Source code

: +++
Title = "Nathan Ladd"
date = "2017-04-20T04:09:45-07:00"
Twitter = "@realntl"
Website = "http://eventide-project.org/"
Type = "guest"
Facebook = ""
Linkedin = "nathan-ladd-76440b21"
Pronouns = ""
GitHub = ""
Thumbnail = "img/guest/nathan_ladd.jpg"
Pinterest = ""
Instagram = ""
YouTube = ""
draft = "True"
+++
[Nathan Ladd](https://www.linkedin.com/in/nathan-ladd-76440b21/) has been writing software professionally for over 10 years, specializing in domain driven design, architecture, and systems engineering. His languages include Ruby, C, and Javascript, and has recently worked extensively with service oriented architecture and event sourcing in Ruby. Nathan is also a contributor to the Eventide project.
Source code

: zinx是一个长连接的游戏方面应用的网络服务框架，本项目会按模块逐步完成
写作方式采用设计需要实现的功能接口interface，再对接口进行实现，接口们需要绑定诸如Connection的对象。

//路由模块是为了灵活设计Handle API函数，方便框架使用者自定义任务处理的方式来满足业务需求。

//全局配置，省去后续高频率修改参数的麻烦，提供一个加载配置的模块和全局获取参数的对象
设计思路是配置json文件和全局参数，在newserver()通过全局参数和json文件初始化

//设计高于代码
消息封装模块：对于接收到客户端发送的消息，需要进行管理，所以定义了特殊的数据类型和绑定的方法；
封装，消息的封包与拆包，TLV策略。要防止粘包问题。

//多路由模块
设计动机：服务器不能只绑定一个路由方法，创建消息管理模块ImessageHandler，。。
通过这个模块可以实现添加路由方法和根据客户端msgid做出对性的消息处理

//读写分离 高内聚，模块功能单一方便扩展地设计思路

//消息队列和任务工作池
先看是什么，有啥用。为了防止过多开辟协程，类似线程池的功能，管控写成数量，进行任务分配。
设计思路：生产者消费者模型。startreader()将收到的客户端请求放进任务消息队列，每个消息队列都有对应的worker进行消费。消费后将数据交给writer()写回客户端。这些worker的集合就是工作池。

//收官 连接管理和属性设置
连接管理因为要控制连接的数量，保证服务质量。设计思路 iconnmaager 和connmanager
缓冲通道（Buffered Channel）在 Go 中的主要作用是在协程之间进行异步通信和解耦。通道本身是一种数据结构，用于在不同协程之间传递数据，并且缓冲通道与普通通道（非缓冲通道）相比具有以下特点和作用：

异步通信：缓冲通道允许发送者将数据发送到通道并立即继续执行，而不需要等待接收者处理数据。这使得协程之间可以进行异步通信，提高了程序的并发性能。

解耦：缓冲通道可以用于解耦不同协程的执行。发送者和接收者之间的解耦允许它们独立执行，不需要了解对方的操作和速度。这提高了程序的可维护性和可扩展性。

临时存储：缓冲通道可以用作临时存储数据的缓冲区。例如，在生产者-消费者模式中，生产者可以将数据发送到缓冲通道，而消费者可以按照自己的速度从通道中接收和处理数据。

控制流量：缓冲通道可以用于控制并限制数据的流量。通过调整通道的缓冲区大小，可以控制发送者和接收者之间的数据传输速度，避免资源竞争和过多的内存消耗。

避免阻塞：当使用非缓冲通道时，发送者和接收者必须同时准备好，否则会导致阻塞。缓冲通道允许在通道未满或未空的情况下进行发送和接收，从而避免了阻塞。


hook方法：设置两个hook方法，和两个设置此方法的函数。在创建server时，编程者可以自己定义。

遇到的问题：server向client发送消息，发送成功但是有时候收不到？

_ _ _ _

▶ TASK BRIEF
Copy back the listing above exactly, but only from the line with "缓冲通道（Buffered Channel）在 Go" through the line with "解耦：缓冲通道可以用于解耦不", both ends included.

▶ SOLUTION TO THE PROBLEM
缓冲通道（Buffered Channel）在 Go 中的主要作用是在协程之间进行异步通信和解耦。通道本身是一种数据结构，用于在不同协程之间传递数据，并且缓冲通道与普通通道（非缓冲通道）相比具有以下特点和作用：

异步通信：缓冲通道允许发送者将数据发送到通道并立即继续执行，而不需要等待接收者处理数据。这使得协程之间可以进行异步通信，提高了程序的并发性能。

解耦：缓冲通道可以用于解耦不同协程的执行。发送者和接收者之间的解耦允许它们独立执行，不需要了解对方的操作和速度。这提高了程序的可维护性和可扩展性。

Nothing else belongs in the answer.